晚间时大街上发生的抢食杀人案一发,消息传得很快,捕快闻声而动,徐骞很快开堂审讯。

两个杀人凶手形容枯槁,脸都快糟烂了,看不出长相,浑身脏污蝇虫乱飞臭得人眼晕,捕快们避如蛇蝎,徐骞距离两人最远都闻到了臭味,忍不住捏鼻后仰。

“堂下何人,报上名来。”徐骞捏着鼻子,声音含糊毫无威严,旁边的师爷强忍着臭味坐的笔直,听声给徐骞使了使眼色,然而徐骞没看到。

其中一名乞丐磕巴道:“小的、小的叫黄大牛,见过大人。”

另一名乞丐似乎有些怕人,半晌才道:“……小的叫陶顺。
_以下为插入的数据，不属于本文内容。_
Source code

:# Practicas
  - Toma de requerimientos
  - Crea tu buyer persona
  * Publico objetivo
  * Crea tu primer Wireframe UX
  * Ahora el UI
”

“有人看见你们为了一个馒头,争抢中打死了名叫苗子的乞丐,可是事实?”

黄大牛神色慌乱,大声喊冤:“大人冤枉啊!小的怎么敢杀人呢?小的们本来就快饿死了,抢馒头是为了活命,可陶顺跟我都没事,苗子怎么就死了呢?小的们是冤枉的啊!”

徐骞一拍惊堂木,吓的黄大牛和陶顺抖了几抖,伏在地上不敢动弹。

“还敢狡辩!”徐骞怒道,“街上好几个人都看见了,你们二人为了一个馒头合起伙来将苗子打死了!”

“本官自上任以来兢兢业业,已有多年不曾有过杀人事件,你们二人落难至此,竟敢犯下命案!还死不悔改拒不承认!”徐骞指着黄大牛二人气道,一挥手,“给我收押狱中!大刑伺候!”

立马便有人将黄大牛与陶顺给带下去了,二人不断喊冤挣扎,都被镇压了。

狱卒接手了黄大牛与陶顺,送人来的捕快道:“大人吩咐大刑伺候。”

狱卒连忙谄媚道:“晓得了,您让大人放心便是。”

黄大牛与陶顺被蒙了眼睛,被人拽着走了好长一段路,在经过一段非常难下脚的路后,终于被撤了黑布。

他们被送到了一座山脚,地上全是大小不一的石头,石头不似平常风吹日晒后的光滑模样,而是像被敲碎出来的碎石。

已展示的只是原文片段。